However, the interest level barrier (Zinshöhenschranke) will only apply for interest expenses that arise from a business relationship between related entities within the meaning of section 1 (2) German Foreign Tax Act (Außensteuergesetz, "AStG"). Further, the interest level barrier (Zinshöhenschranke) shall generally not apply where the creditor carries on substantial business activities in the jurisdiction in which he has his seat or place of management.

The proposed new interest barrier level (Zinshöhenschranke) will increase the administrative / compliance burden for intra-group financing and, if it is implemented as suggested, will likely require amendments to the inter-company loans in many cases.

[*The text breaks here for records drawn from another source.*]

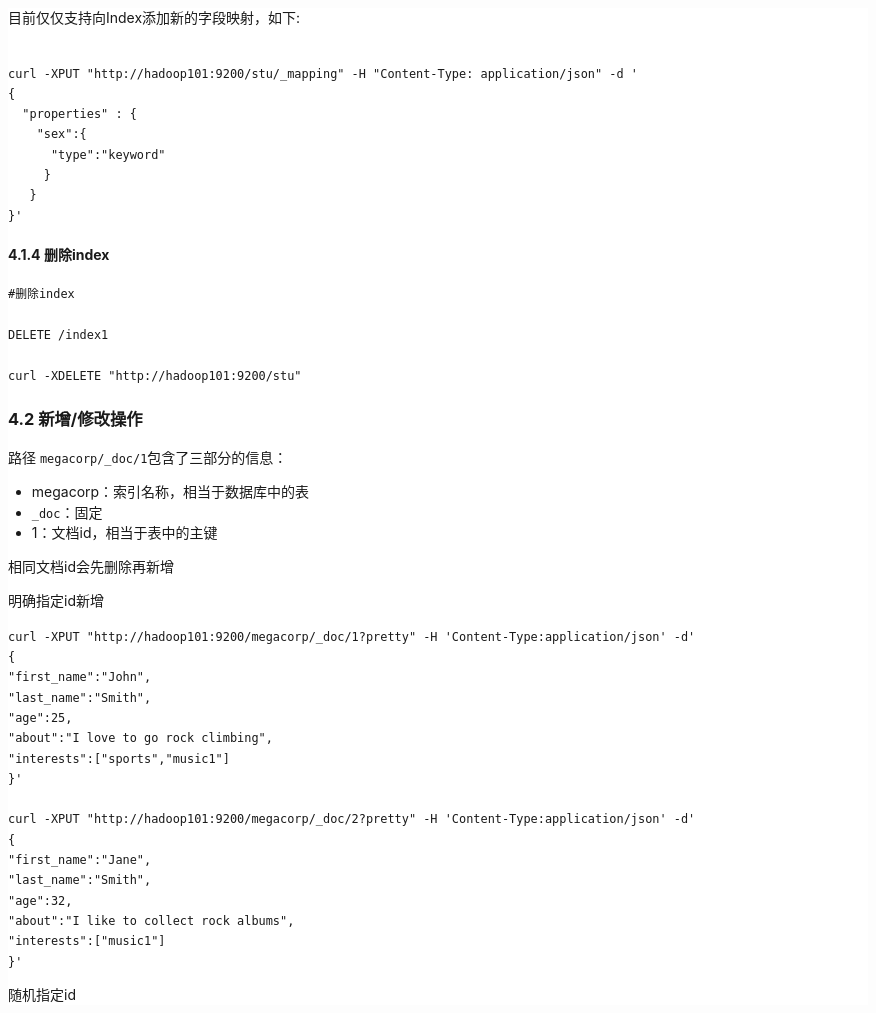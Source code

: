 目前仅仅支持向Index添加新的字段映射，如下:

```shell

curl -XPUT "http://hadoop101:9200/stu/_mapping" -H "Content-Type: application/json" -d '
{
  "properties" : {
    "sex":{
      "type":"keyword"
     }
   }
}'
```
#### 4.1.4 删除index

```shell
#删除index

DELETE /index1

curl -XDELETE "http://hadoop101:9200/stu" 
```

### 4.2 新增/修改操作

路径 `megacorp/_doc/1`包含了三部分的信息：
- megacorp：索引名称，相当于数据库中的表
- `_doc`：固定
- 1：文档id，相当于表中的主键

相同文档id会先删除再新增

明确指定id新增

```shell
curl -XPUT "http://hadoop101:9200/megacorp/_doc/1?pretty" -H 'Content-Type:application/json' -d'
{
"first_name":"John",
"last_name":"Smith",
"age":25,
"about":"I love to go rock climbing",
"interests":["sports","music1"]
}'

curl -XPUT "http://hadoop101:9200/megacorp/_doc/2?pretty" -H 'Content-Type:application/json' -d'
{
"first_name":"Jane",
"last_name":"Smith",
"age":32,
"about":"I like to collect rock albums",
"interests":["music1"]
}'
```

随机指定id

Investment Tax Act ("InvStG")

Changes relevant for so called Chapter II funds:

For (opaque) investment funds (so called Chapter II Funds), new rules for the determination of the real estate fund quota (Immobilienfondsquote) and the foreign real estate fund quota (Auslandsimmobilienfondsquote) will be introduced which are relevant for partial tax exemptions of income realised by fund investors:

  • A real estate asset will not be recognised as a real estate asset for the purposes of the real estate fund quota (Immobilienfondsquote) and the foreign real estate fund quota (Auslandsimmobilienfondsquote), if the income from the letting or leasing or from the sale of the real estate asset is not subject to taxation or is more than 50 per cent exempt from taxation.
  • An equity interest in a real estate company or foreign real estate company that the investment fund holds directly or indirectly through partnerships will not be recognised as a real estate company or foreign real estate company for the purposes of the real estate fund quota (Immobilienfondsquote) and the foreign real estate fund quota (Auslandsimmobilienfondsquote) if more than 50 per cent of the income of the real estate company or foreign real estate company from the letting or leasing or from the sale of real estate is exempt from taxation.

These proposed new rules will make it harder in some cases for investment funds to prove their status as (foreign) real estate funds and will increase administrative burdens.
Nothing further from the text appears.